Os números impressionam. Foram seis dias de campeonato, com cerca de 2.500 atletas, 350 pessoas entre comissão técnica e diretoria, 76 delegações de 10 estados diferentes, e jogos acontecendo todos os dias em oito ginásios, sendo 17 quadras simultâneas. Essa é a Taça Paraná. Um dos maiores eventos de vôlei do país teve sua 21ª edição encerrada nesta quarta-feira (02.11), em São José dos Pinhais (PR), com a confirmação de ser uma excelente oportunidade para os jovens atletas do Brasil.

Para se ter uma ideia, representantes das seleções brasileiras de base e até mesmo o técnico da seleção adulta masculina, Renan, estiveram presentes ao evento. Renan, claro, com um papel de incentivar a garotada, já que o campeonato é mais voltado para a base. Quatro categorias são realizadas nestes dias: sub-14, sub-16, sub-18 e sub-21, tendo masculino e feminino em cada uma delas.

Renan com atletas e com o presidente Jandrey Vicentin (Fotos: Divulgação/Taça Paraná)

No sub-14, foram campeões as equipes do Avofel (SC) no feminino, e Fluminense (RJ) no masculino. No sub-16, títulos para o Tijuca (RJ) no feminino, e Círculo Militar do Paraná no masculino. Pela categoria sub-18, o Barueri Volleyball Clube foi campeão no feminino, enquanto o Sada Cruzeiro venceu o masculino. E, finalizando as disputas, o sub-21 teve o Mampituba/ Apav Forquilhinha/Radar/Unesc como vencedor no feminino, e o PMNESP/Homenet Telecom no masculino.
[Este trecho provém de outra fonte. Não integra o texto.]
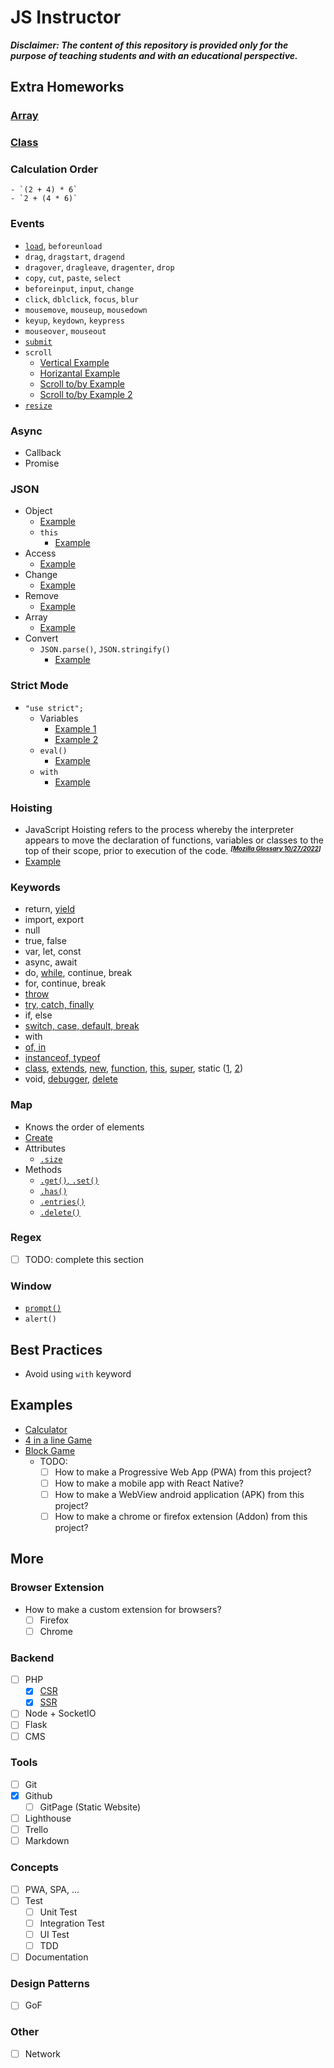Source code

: # JS Instructor
***Disclaimer: The content of this repository is provided only for the purpose of teaching students and with an educational perspective.***
## Extra Homeworks
### [Array](concepts/array/README.md)
### [Class](concepts/class/README.md)

### Calculation Order
    - `(2 + 4) * 6`
    - `2 + (4 * 6)`
### Events
- [`load`](concepts/events/js-event-load-example.html), `beforeunload`
- `drag`, `dragstart`, `dragend`
- `dragover`, `dragleave`, `dragenter`, `drop`
- `copy`, `cut`, `paste`, `select`
- `beforeinput`, `input`, `change`
- `click`, `dblclick`, `focus`, `blur`
- `mousemove`, `mouseup`, `mousedown`
- `keyup`, `keydown`, `keypress`
- `mouseover`, `mouseout`
- [`submit`](concepts/events/js-event-submit-example.html)
- `scroll`
    - [Vertical Example](concepts/events/js-event-scroll-example.html)
    - [Horizantal Example](concepts/events/js-event-scroll-h-example.html)
    - [Scroll to/by Example](concepts/other/js-scroll-to-by.html)
    - [Scroll to/by Example 2](concepts/other/js-scroll-to-by-2.html)
- [`resize`](concepts/events/js-event-resize-example.html)
### Async
- Callback
- Promise
### JSON
- Object
    - [Example](concepts/object/js-json-define-example.html)
    - `this`
        - [Example](concepts/object/js-json-this-example.html)
- Access
    - [Example](concepts/object/js-json-access-example.html)
- Change
    - [Example](concepts/object/js-json-change-example.html)
- Remove
    - [Example](concepts/object/js-json-remove-example.html)
- Array
    - [Example](concepts/object/js-json-array-example.html)
- Convert
    - `JSON.parse()`, `JSON.stringify()`
        - [Example](concepts/object/js-json-parse-example.html)
### Strict Mode
- `"use strict";`
    - Variables
        - [Example 1](concepts/other/js-strict-example.html)
        - [Example 2](concepts/other/js-strict-variables-example.html)
    - `eval()`
        - [Example](concepts/other/js-strict-eval-example.html)
    - `with`
        - [Example](concepts/other/js-strict-with-example.html)
### Hoisting
- JavaScript Hoisting refers to the process whereby the interpreter appears to move the declaration of functions, variables or classes to the top of their scope, prior to execution of the code. <small>***<sup>[[Mozilla Glossary 10/27/2022](https://developer.mozilla.org/en-US/docs/Glossary/Hoisting)]<sup>***</small>
- [Example](concepts/other/js-hoisting-example.html)

### Keywords
- return, [yield](concepts/keywords/js-keyword-yield-example.html)
- import, export
- null
- true, false
- var, let, const
- async, await
- do, [while](concepts/keywords/js-keyword-while-example.html), continue, break
- for, continue, break
- [throw](concepts/keywords/js-keyword-throw-example.html)
- [try, catch, finally](concepts/keywords/js-keyword-try-catch-example.html)
- if, else
- [switch, case, default, break](concepts/keywords/js-keyword-switch-case-default-example.html)
- with
- [of, in](concepts/keywords/js-keyword-of-in-example.html)
- [instanceof, typeof](concepts/keywords/js-keyword-type-example.html)
- [class](concepts/keywords/js-keyword-extends-example.html), [extends](concepts/keywords/js-keyword-extends-example.html), [new](concepts/keywords/js-keyword-new-example.html), [function](concepts/keywords/js-keyword-function-example.html), [this](concepts/keywords/js-keyword-this-example.html), [super](concepts/keywords/js-keyword-super-example.html), static ([1](concepts/class/js-class-static-attr-example.html), [2](concepts/class/js-class-static-method-example.html))
- void, [debugger](concepts/keywords/js-keyword-debugger-example.html), [delete](concepts/object/js-json-remove-example.html)

### Map
- Knows the order of elements
- [Create](concepts/map/js-map-create-example.html)
- Attributes
    - [`.size`](concepts/map/js-map-length-example.html)
- Methods
    - [`.get()`, `.set()`](concepts/map/js-map-get-set-example.html)
    - [`.has()`](concepts/map/js-map-has-example.html)
    - [`.entries()`](concepts/map/js-map-entries-example.html)
    - [`.delete()`](concepts/map/js-map-delete-example.html)


### Regex
- [ ] TODO: complete this section

### Window
- [`prompt()`](concepts/window/js-window-prompt-example.html)
- `alert()`

## Best Practices
- Avoid using `with` keyword


## Examples
- [Calculator](concepts/array/js-example-calculator.html)
- [4 in a line Game](concepts/array/js-example-4-in-a-line-game.html)
- [Block Game](concepts/array/js-example-block-game.html)
    - TODO:
        - [ ] How to make a Progressive Web App (PWA) from this project?
        - [ ] How to make a mobile app with React Native?
        - [ ] How to make a WebView android application (APK) from this project?
        - [ ] How to make a chrome or firefox extension (Addon) from this project?

## More
### Browser Extension
- How to make a custom extension for browsers?
    - [ ] Firefox
    - [ ] Chrome
### Backend
- [ ] PHP
    - [x] [CSR](examples/csr-with-php/README.md)
    - [x] [SSR](examples/ssr-with-php/README.md)
- [ ] Node + SocketIO
- [ ] Flask
- [ ] CMS
### Tools
- [ ] Git
- [x] Github
    - [ ] GitPage (Static Website)
- [ ] Lighthouse
- [ ] Trello
- [ ] Markdown
### Concepts
- [ ] PWA, SPA, ...
- [ ] Test
    - [ ] Unit Test
    - [ ] Integration Test
    - [ ] UI Test
    - [ ] TDD
- [ ] Documentation
### Design Patterns
- [ ] GoF
### Other
- [ ] Network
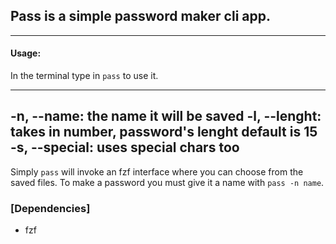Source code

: ## Pass is a simple password maker cli app.
---
#### Usage:

In the terminal type in `pass` to use it.

---
-n, --name: the name it will be saved
-l, --lenght: takes in number, password's lenght default is 15
-s, --special: uses special chars too
---

Simply `pass` will invoke an fzf interface where you can choose from the saved files.
To make a password you must give it a name with `pass -n name`.

### [Dependencies]
- fzf
  
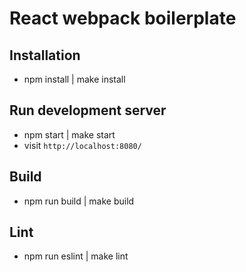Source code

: # React webpack boilerplate

## Installation

* npm install | make install

## Run development server

* npm start | make start
* visit `http://localhost:8080/`

## Build

* npm run build | make build

## Lint

* npm run eslint | make lint
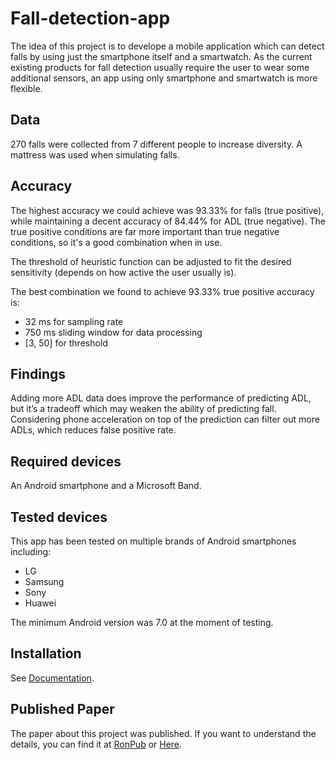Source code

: # Fall-detection-app

The idea of this project is to develope a mobile application which can detect falls by using just the smartphone itself and a smartwatch. As the current existing products for fall detection usually require the user to wear some additional sensors, an app using only smartphone and smartwatch is more flexible.

## Data
270 falls were collected from 7 different people to increase diversity. A mattress was used when simulating falls.

## Accuracy
The highest accuracy we could achieve was 93.33% for falls (true positive), while maintaining a decent accuracy of 84.44% for ADL (true negative). The true positive conditions are far more important than true negative conditions, so it's a good combination when in use.

The threshold of heuristic function can be adjusted to fit the desired sensitivity (depends on how active the user usually is).

The best combination we found to achieve 93.33% true positive accuracy is:
- 32 ms for sampling rate
- 750 ms sliding window for data processing
- [3, 50] for threshold

## Findings
Adding more ADL data does improve the performance of predicting ADL, but it’s a tradeoff which may weaken the ability of predicting fall.
Considering phone acceleration on top of the prediction can filter out more ADLs, which reduces false positive rate. 


## Required devices
An Android smartphone and a Microsoft Band.

## Tested devices
This app has been tested on multiple brands of Android smartphones including:
- LG
- Samsung
- Sony
- Huawei

The minimum Android version was 7.0 at the moment of testing.

## Installation
See [Documentation](Documentation/FallDetection_Guide_2017.pdf).


## Published Paper
The paper about this project was published. If you want to understand the details, you can find it at [RonPub](https://www.ronpub.com/ojiot/OJIOT_2018v4i1n07_Ngu.html) or [Here](Paper/Smartwatch-Based%20IoT%20Fall%20Detection%20Application.pdf).
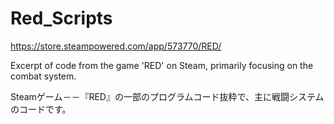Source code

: # Red_Scripts
https://store.steampowered.com/app/573770/RED/

Excerpt of code from the game 'RED' on Steam, primarily focusing on the combat system.

Steamゲーム－－『RED』の一部のプログラムコード抜粋で、主に戦闘システムのコードです。

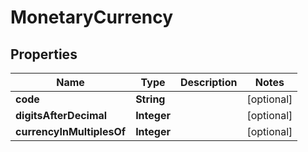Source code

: # MonetaryCurrency

## Properties
Name | Type | Description | Notes
------------ | ------------- | ------------- | -------------
**code** | **String** |  |  [optional]
**digitsAfterDecimal** | **Integer** |  |  [optional]
**currencyInMultiplesOf** | **Integer** |  |  [optional]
Satisfeito com o sucesso de mais uma edição da Taça Paraná, o presidente da Federação Paranaense de Voleibol (FPV), Jandrey Vicentin fez questão de elogiar e sobretudo agradecer a estrutura disponível para a realização deste super evento.

“Ao encerrar mais uma edição da Taça Paraná tenho que destacar a estrutura disponibilizada pela Prefeitura de São José dos Pinhais. Das nossas 17 quadras, 15 são estruturas públicas, todas com piso com amortecimento ou madeira flutuante. Qualidade que possibilita fazer o evento com estrutura dentro do município, e consegue abrigar tantos atletas, além de pais, familiares. A gente monta uma estrutura também de alimentação, na quadra central, onde acontece toda a organização também com qualidade, e tudo isso é fundamental para o sucesso do evento”, destacou Jandrey.

A cerimônia de abertura contou com a presença de Paulão (Fotos: Divulgação/Taça Paraná)

O presidente da federação do Paraná ainda elogiou o nível das partidas, em especial das equipes com atletas mais velhos, e ressaltou a presença de componentes das seleções brasileiras, que habitualmente comparecem para observar jovens atletas.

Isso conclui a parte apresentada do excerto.